Task goal -> The listing, minus its pictures, is to be given again exactly.

Source material ->
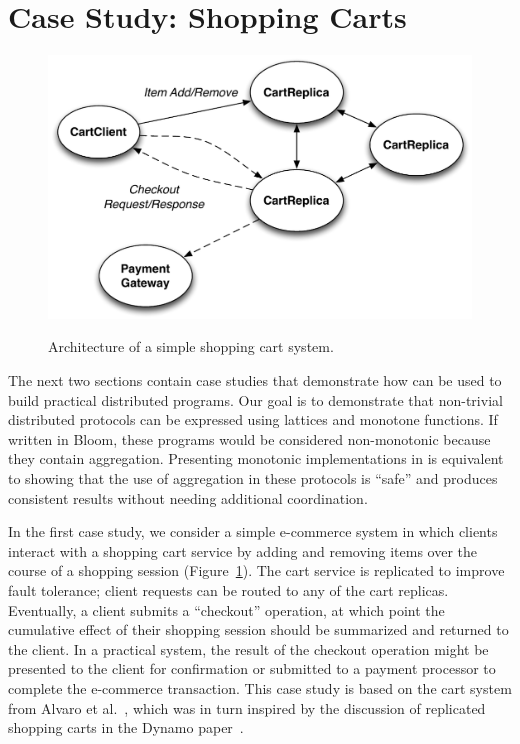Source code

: \section{Case Study: Shopping Carts}
\label{sec:carts}
\begin{figure}[t]
\includegraphics[width=\linewidth]{fig/cart_arch.pdf}
\label{fig:cart-system}
\caption{Architecture of a simple shopping cart system.}
\end{figure}

The next two sections contain case studies that demonstrate how \lang can be
used to build practical distributed programs. Our goal is to demonstrate that
non-trivial distributed protocols can be expressed using lattices and monotone
functions. If written in Bloom, these programs would be considered non-monotonic
because they contain aggregation. Presenting monotonic implementations in \lang
is equivalent to showing that the use of aggregation in these protocols is
``safe'' and produces consistent results without needing additional
coordination.

In the first case study, we consider a simple e-commerce system in which clients
interact with a shopping cart service by adding and removing items over the
course of a shopping session (Figure~\ref{fig:cart-system}). The cart service is
replicated to improve fault tolerance; client requests can be routed to any of
the cart replicas. Eventually, a client submits a ``checkout'' operation, at
which point the cumulative effect of their shopping session should be summarized
and returned to the client. In a practical system, the result of the checkout
operation might be presented to the client for confirmation or submitted to a
payment processor to complete the e-commerce transaction. This case study is
based on the cart system from Alvaro et al.~\cite{Alvaro2011}, which was in turn
inspired by the discussion of replicated shopping carts in the Dynamo
paper~\cite{DeCandia2007}.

Response ->
Source code

: \section{Case Study: Shopping Carts}
\label{sec:carts}
\begin{figure}[t]
\includegraphics[width=\linewidth]{fig/cart_arch.pdf}
\label{fig:cart-system}
\caption{Architecture of a simple shopping cart system.}
\end{figure}

The next two sections contain case studies that demonstrate how \lang can be
used to build practical distributed programs. Our goal is to demonstrate that
non-trivial distributed protocols can be expressed using lattices and monotone
functions. If written in Bloom, these programs would be considered non-monotonic
because they contain aggregation. Presenting monotonic implementations in \lang
is equivalent to showing that the use of aggregation in these protocols is
``safe'' and produces consistent results without needing additional
coordination.

In the first case study, we consider a simple e-commerce system in which clients
interact with a shopping cart service by adding and removing items over the
course of a shopping session (Figure~\ref{fig:cart-system}). The cart service is
replicated to improve fault tolerance; client requests can be routed to any of
the cart replicas. Eventually, a client submits a ``checkout'' operation, at
which point the cumulative effect of their shopping session should be summarized
and returned to the client. In a practical system, the result of the checkout
operation might be presented to the client for confirmation or submitted to a
payment processor to complete the e-commerce transaction. This case study is
based on the cart system from Alvaro et al.~\cite{Alvaro2011}, which was in turn
inspired by the discussion of replicated shopping carts in the Dynamo
paper~\cite{DeCandia2007}.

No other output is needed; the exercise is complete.